Background: Myeloid and plasmacytoid dendritic cells (mDCs, pDCs) are functionally impaired in patients with chronic hepatitis B (CHB). Adoptive immunotherapy can suppress hepatitis B virus (HBV) replication in CHB patients, but whether it can restore the functionality of mDCs and pDCs remains unknown. Methods: Autologous cytokine-induced killer (CIK) cells obtained from 14 CHB patients were transfused back to patients, case by case, to observe the effect of CIK-cell treatment on the frequency and functionality of mDCs and pDCs in CHB patients during a 24-week follow-up investigation. Results: Seven virological responders exhibited a sustained decrease in HBV load after CIK-cell transfusion; another seven non-virological responders showed only sustained high levels of HBV load during the 24-week period following CIK-cell transfusion.

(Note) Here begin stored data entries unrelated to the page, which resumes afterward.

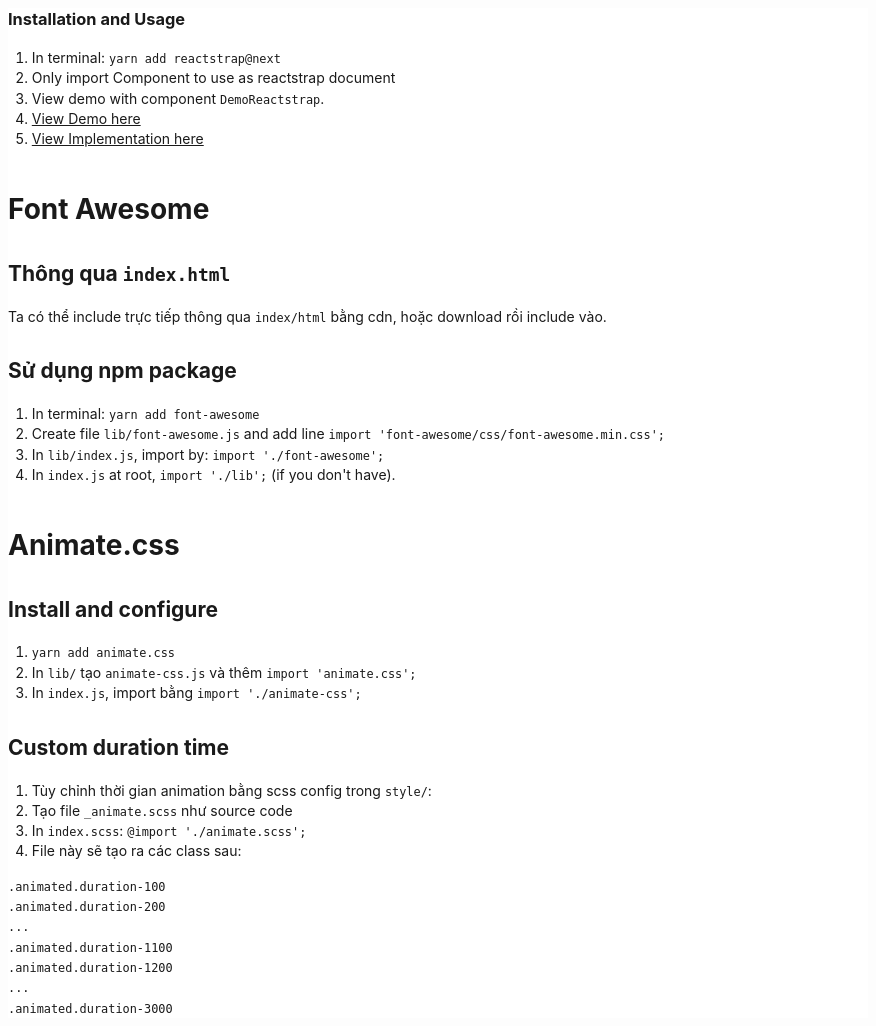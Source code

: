 ### Installation and Usage
1. In terminal: `yarn add reactstrap@next`
2. Only import Component to use as reactstrap document
3. View demo with component `DemoReactstrap`.
4. [View Demo here](https://huynhsamha.github.io/react-configure/reactstrap)
5. [View Implementation here](https://github.com/huynhsamha/react-configure/blob/master/src/components/pages/demo-reactstrap/DemoReactstrap.jsx)








# Font Awesome
## Thông qua `index.html`
Ta có thể include trực tiếp thông qua `index/html` bằng cdn, hoặc download rồi include vào.

## Sử dụng npm package

1. In terminal: `yarn add font-awesome`
2. Create file `lib/font-awesome.js` and add line `import 'font-awesome/css/font-awesome.min.css';`
3. In `lib/index.js`, import by: `import './font-awesome';`
4. In `index.js` at root, `import './lib';` (if you don't have).








# Animate.css
## Install and configure
1. `yarn add animate.css`
2. In `lib/` tạo `animate-css.js` và thêm `import 'animate.css';`
3. In `index.js`, import bằng `import './animate-css';`

## Custom duration time
1. Tùy chỉnh thời gian animation bằng scss config trong  `style/`:
2. Tạo file  `_animate.scss` như source code
3. In `index.scss`: `@import './animate.scss';`
4. File này sẽ tạo ra các class sau:
```
.animated.duration-100
.animated.duration-200
...
.animated.duration-1100
.animated.duration-1200
...
.animated.duration-3000
```
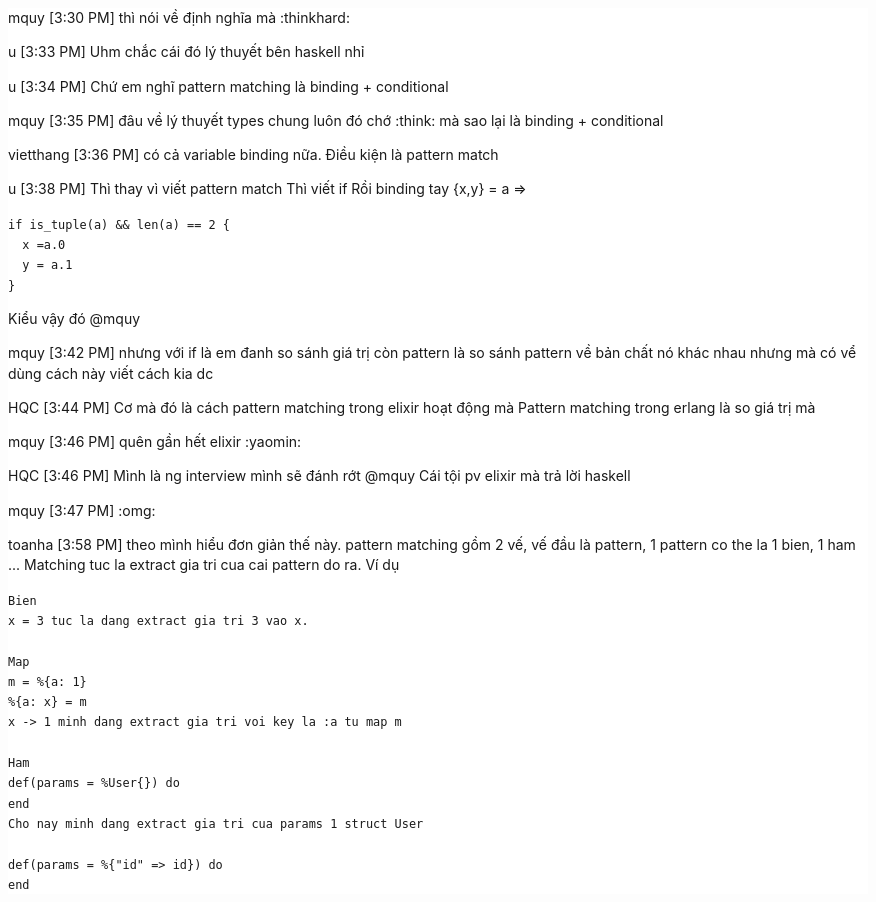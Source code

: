 mquy [3:30 PM]
thì nói về định nghĩa mà :thinkhard:

u [3:33 PM]
Uhm chắc cái đó lý thuyết bên haskell nhỉ

u [3:34 PM]
Chứ em nghĩ pattern matching là binding + conditional

mquy [3:35 PM]
đâu về lý thuyết types chung luôn đó chớ :think:
mà sao lại là binding + conditional

vietthang [3:36 PM]
có cả variable binding nữa. Điều kiện là pattern match

u [3:38 PM]
Thì thay vì viết pattern match
Thì viết if
Rồi binding tay
{x,y} = a
=>
```
if is_tuple(a) && len(a) == 2 {
  x =a.0
  y = a.1
}
```
Kiểu vậy đó @mquy

mquy [3:42 PM]
nhưng với if là em đanh so sánh giá trị
còn pattern là so sánh pattern
về bản chất nó khác nhau
nhưng mà có vể dùng cách này viết cách kia dc

HQC [3:44 PM]
Cơ mà đó là cách pattern matching trong elixir hoạt động mà
Pattern matching trong erlang là so giá trị mà

mquy [3:46 PM]
quên gần hết elixir :yaomin:

HQC [3:46 PM]
Mình là ng interview mình sẽ đánh rớt @mquy
Cái tội pv elixir mà trả lời haskell

mquy [3:47 PM]
:omg:

toanha [3:58 PM]
theo mình hiểu đơn giản thế này. pattern matching gồm 2 vế, vế đầu là pattern, 1 pattern co the la 1 bien, 1 ham ... Matching tuc la extract gia tri cua cai pattern do ra. Ví dụ
```
Bien
x = 3 tuc la dang extract gia tri 3 vao x. 

Map
m = %{a: 1}
%{a: x} = m
x -> 1 minh dang extract gia tri voi key la :a tu map m

Ham
def(params = %User{}) do
end
Cho nay minh dang extract gia tri cua params 1 struct User

def(params = %{"id" => id}) do
end
```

The rate of hepatitis B e antigen loss or seroconversion was also higher in virological responders than in non-virological responders. Importantly, we found that the frequency and cytokine-producing capacity of mDCs and pDCs increased significantly in virological responders, but not in non-virological responders. In addition, these patients exhibited a close correlation between restoration DC subsets and a decrease in HBV DNA load, rather than a change in the alanine aminotransferase level. Conclusion: Cytokine-induced killer-cell treatment reduced HBV DNA load in some CHB patients; the efficiency at least partially correlates with the restoration of frequency and functionality of mDCs and pDCs.